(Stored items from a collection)
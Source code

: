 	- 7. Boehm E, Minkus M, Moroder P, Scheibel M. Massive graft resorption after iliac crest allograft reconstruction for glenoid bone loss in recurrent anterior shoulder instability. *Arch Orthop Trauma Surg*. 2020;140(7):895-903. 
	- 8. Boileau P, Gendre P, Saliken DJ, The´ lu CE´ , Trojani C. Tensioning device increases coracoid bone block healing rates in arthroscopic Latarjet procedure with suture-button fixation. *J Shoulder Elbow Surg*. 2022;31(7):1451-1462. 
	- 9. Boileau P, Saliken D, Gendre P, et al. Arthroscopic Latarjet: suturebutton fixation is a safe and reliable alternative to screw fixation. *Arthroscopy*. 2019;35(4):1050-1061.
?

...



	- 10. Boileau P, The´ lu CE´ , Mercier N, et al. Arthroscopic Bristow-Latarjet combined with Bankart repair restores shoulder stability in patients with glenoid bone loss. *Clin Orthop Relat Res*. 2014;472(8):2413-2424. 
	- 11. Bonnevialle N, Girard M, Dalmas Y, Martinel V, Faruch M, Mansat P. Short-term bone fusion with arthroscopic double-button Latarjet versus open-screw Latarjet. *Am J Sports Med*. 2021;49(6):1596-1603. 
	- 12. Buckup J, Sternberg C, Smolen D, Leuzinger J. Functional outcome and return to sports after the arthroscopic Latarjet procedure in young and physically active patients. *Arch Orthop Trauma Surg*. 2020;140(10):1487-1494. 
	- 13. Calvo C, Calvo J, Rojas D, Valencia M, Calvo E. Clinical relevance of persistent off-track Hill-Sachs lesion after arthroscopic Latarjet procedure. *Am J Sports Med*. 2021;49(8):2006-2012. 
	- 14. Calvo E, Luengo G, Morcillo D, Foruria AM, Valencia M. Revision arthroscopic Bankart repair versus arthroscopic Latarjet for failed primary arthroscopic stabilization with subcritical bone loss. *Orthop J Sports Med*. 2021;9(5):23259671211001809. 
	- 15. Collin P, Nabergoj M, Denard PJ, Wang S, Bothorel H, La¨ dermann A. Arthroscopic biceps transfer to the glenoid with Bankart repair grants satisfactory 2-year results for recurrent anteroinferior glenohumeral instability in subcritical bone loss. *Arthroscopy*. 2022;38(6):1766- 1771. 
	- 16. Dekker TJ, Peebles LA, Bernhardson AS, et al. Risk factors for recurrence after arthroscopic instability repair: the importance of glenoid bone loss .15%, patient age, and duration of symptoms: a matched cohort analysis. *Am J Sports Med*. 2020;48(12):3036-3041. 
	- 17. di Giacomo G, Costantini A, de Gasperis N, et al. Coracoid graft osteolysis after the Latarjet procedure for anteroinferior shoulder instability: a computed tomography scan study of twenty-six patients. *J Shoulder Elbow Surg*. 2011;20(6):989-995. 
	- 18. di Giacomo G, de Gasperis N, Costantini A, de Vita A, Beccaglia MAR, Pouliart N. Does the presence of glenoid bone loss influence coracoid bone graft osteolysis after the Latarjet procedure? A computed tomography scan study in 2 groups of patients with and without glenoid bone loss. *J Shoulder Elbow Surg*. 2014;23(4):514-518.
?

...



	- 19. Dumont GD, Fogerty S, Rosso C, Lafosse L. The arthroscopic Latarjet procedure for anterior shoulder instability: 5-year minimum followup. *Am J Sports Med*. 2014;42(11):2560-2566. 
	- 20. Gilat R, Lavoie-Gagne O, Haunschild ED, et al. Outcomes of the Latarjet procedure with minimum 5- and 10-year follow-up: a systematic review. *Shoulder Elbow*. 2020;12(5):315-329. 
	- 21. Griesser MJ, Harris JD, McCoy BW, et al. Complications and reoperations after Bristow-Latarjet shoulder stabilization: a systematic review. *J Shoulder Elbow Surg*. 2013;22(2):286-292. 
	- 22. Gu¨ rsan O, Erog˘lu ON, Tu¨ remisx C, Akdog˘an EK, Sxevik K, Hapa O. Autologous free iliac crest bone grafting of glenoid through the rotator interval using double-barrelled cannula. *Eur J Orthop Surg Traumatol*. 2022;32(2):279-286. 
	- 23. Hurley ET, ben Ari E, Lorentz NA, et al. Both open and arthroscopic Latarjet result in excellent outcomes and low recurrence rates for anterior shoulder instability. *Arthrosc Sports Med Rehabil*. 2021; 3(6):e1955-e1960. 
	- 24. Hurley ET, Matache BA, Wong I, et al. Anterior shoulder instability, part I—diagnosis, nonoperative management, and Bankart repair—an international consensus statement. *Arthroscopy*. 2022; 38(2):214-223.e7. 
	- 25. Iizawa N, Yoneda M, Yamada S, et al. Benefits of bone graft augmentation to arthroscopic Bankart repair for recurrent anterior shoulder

** Try it **
Each line from the top of the records down to the one with "- 12. Buckup" must be retyped exactly; include both ends and nothing else.

** Answer to the exercise **
Source code

: 	- 7. Boehm E, Minkus M, Moroder P, Scheibel M. Massive graft resorption after iliac crest allograft reconstruction for glenoid bone loss in recurrent anterior shoulder instability. *Arch Orthop Trauma Surg*. 2020;140(7):895-903. 
	- 8. Boileau P, Gendre P, Saliken DJ, The´ lu CE´ , Trojani C. Tensioning device increases coracoid bone block healing rates in arthroscopic Latarjet procedure with suture-button fixation. *J Shoulder Elbow Surg*. 2022;31(7):1451-1462. 
	- 9. Boileau P, Saliken D, Gendre P, et al. Arthroscopic Latarjet: suturebutton fixation is a safe and reliable alternative to screw fixation. *Arthroscopy*. 2019;35(4):1050-1061.
?

...



	- 10. Boileau P, The´ lu CE´ , Mercier N, et al. Arthroscopic Bristow-Latarjet combined with Bankart repair restores shoulder stability in patients with glenoid bone loss. *Clin Orthop Relat Res*. 2014;472(8):2413-2424. 
	- 11. Bonnevialle N, Girard M, Dalmas Y, Martinel V, Faruch M, Mansat P. Short-term bone fusion with arthroscopic double-button Latarjet versus open-screw Latarjet. *Am J Sports Med*. 2021;49(6):1596-1603. 
	- 12. Buckup J, Sternberg C, Smolen D, Leuzinger J. Functional outcome and return to sports after the arthroscopic Latarjet procedure in young and physically active patients. *Arch Orthop Trauma Surg*. 2020;140(10):1487-1494. 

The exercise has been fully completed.